■ **WORK TO BE COMPLETED**:
Find every line below where the string "alpha" shows up, and copy those lines.

Dataset excerpts
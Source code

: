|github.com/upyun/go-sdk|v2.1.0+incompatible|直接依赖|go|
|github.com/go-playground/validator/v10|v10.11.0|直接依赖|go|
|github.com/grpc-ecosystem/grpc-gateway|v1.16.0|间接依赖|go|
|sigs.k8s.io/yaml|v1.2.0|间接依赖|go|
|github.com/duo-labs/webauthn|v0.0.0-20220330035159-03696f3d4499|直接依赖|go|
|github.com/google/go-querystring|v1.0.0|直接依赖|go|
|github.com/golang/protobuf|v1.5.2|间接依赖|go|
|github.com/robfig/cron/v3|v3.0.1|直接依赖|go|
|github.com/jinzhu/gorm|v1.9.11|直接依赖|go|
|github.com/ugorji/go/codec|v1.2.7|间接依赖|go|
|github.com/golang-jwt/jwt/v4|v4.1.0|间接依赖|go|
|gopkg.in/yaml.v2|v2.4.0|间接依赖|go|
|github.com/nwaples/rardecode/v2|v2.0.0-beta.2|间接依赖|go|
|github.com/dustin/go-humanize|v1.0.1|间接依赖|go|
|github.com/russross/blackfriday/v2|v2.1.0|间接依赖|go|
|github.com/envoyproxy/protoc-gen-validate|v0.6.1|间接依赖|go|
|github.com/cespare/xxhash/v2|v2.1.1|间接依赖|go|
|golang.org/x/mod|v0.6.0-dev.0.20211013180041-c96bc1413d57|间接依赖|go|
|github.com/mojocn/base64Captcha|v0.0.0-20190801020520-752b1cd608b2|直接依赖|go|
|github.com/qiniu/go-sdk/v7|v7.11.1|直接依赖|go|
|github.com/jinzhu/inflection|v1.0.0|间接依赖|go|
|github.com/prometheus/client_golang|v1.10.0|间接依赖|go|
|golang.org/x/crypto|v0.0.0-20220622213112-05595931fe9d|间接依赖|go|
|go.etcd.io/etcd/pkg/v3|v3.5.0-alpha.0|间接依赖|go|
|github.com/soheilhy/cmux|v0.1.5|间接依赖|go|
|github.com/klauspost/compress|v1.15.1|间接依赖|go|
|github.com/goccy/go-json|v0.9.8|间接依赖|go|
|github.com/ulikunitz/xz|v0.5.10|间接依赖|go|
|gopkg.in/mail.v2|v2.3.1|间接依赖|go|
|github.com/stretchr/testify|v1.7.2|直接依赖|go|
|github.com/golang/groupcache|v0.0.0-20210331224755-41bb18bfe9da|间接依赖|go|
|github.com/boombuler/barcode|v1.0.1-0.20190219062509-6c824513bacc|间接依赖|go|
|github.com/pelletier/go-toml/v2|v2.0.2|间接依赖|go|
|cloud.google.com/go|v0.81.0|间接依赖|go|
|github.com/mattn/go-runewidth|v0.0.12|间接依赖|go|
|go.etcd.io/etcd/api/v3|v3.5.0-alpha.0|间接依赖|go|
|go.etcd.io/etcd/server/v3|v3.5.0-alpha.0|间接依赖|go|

■ **RESPONSE AREA**:
|go.etcd.io/etcd/pkg/v3|v3.5.0-alpha.0|间接依赖|go|
|go.etcd.io/etcd/api/v3|v3.5.0-alpha.0|间接依赖|go|
|go.etcd.io/etcd/server/v3|v3.5.0-alpha.0|间接依赖|go|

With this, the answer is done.